Now, if our fictional pup pupil begins to realize he’s wrong and that the source of his resistance to change began with those he loved and held in high esteem selling him a bill of goods, that could prove very painful and disappointing.
What gets left out
When I teach courses in technical writing, there’s a report I ask students to compose near the beginning of the term. First, they find a recent news story about a researched study — a segment on NPR about smoking being linked to more diseases than previously thought, an online piece in Smithsonian Magazine about a report on the relationship between trees and temple structural integrity in Cambodia. Next, they find the original study. Then they look at what happens in the process of accommodating scientific research for a popular audience and they write up their findings.

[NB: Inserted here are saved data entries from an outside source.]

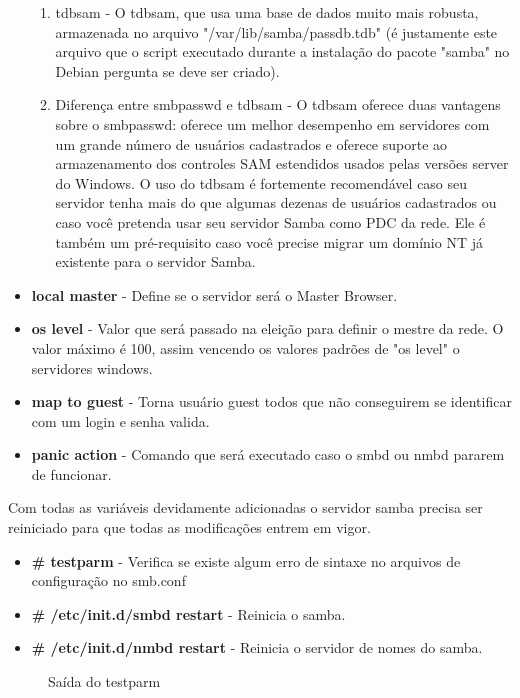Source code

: \begin{itemize}
\begin{enumerate}
			\item{tdbsam} - O tdbsam, que usa uma base de dados muito mais robusta, armazenada no arquivo "/var/lib/samba/passdb.tdb" (é justamente este arquivo que o script executado durante a instalação do pacote "samba" no Debian pergunta se deve ser criado).\cite{BACKEND}
			\item{Diferença entre smbpasswd e tdbsam} - O tdbsam oferece duas vantagens sobre o smbpasswd: oferece um melhor desempenho em servidores com um grande número de usuários cadastrados e oferece suporte ao armazenamento dos controles SAM estendidos usados pelas versões server do Windows. O uso do tdbsam é fortemente recomendável caso seu servidor tenha mais do que algumas dezenas de usuários cadastrados ou caso você pretenda usar seu servidor Samba como PDC da rede. Ele é também um pré-requisito caso você precise migrar um domínio NT já existente para o servidor Samba. \cite{BACKEND}
		\end{enumerate}
	\item \textbf{local master} - Define se o servidor será o Master Browser.
	\item \textbf{os level} - Valor que será passado na eleição para definir o mestre da rede. O valor máximo é 100, assim vencendo os valores padrões de "os level" o servidores windows.
	\item \textbf{map to guest} - Torna usuário guest todos que não conseguirem se identificar com um login e senha valida.
	\item \textbf{panic action} - Comando que será executado caso o smbd ou nmbd pararem de funcionar.
\end{itemize}

Com todas as variáveis devidamente adicionadas o servidor samba precisa ser reiniciado para que todas as modificações entrem em vigor.

\begin{itemize}
	\item \textbf{\# testparm} - Verifica se existe algum erro de sintaxe no arquivos de configuração no smb.conf
	\item \textbf{\# /etc/init.d/smbd restart} - Reinicia o samba.
	\item \textbf{\# /etc/init.d/nmbd restart} - Reinicia o servidor de nomes do samba.
\end{itemize}

\begin{figure}[ht]
   	\centering
   	\caption{Saída do testparm}
    \label{testparm}
\end{figure}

In addition to some hilarious word substitutions — such as “cannabinoid-induced feeding” becoming “the munchies” — here is what they tend to find in the popular stories: methods (how the researchers conducted the study) generally get truncated or left out; the already existing body of knowledge that the researchers built on mostly doesn’t appear; and the level of certainty gets ratcheted up. (For example, a chemical doesn’t simply “promote” a reaction, it “hijacks” a whole system.) None of this provides an occasion for us to “blame the media.” Rather, students and I observe that science communication, like genuine argument, is hard. Locating pertinent information, consulting multiple sources, evaluating a range of ideas and positions fairly — these practices are central to having a critical, informed understanding of science as it touches our shared life. And these are central to avoiding the problem of persuasive inoculation.
Lest I leave anyone uncertain: Medical vaccines, yes! Rhetorical inoculation, no!
’Twas ever thus
There was never a golden age for argument or science communication in the United States — maybe anywhere. My colleague at a hundred years remove, Dr. J.L. Kesler, was a biologist on faculty at Baylor University in the early 20th century and he saw the problem as one of knowledge. He wrote the following in 1906: “[T]he problem of quarantine and legislation, the problem of eradicating the carriers of disease and legislation press upon us today as never before.” Sounds familiar, doesn’t it? There’s more: “Moreover, it is everywhere being demonstrated that mortality from contagion is in inverse ratio to the stringency of the preventive measures intelligently enforced: witness smallpox and yellow fever. It is certain that the care of the public health is becoming more and more an important function of the government. More and more the means of travel spread disease; more and more must we be alert to thwart its entrance into the human body, and suitably provide for its isolation and healing. . . . When shall we have such provision? Not until the people are awake to their needs.”
And what did the people need, according to Dr. Kesler? “No means of prevention of disease which call for an outlay of public money, no enforced precautions are possible till we know. Knowledge is primary — general knowledge which reaches and commands the people, all the people.”
I find much to admire in Dr. Kesler’s vision. To it I would add that, while good knowledge can and does persuade folks, persuasion and change depend on a host of factors. So, if you’re stuck in a seeming endless loop of the arguments over and over again, it’s not that you have stumbled into a Monty Python sketch. You’re participating in democracy.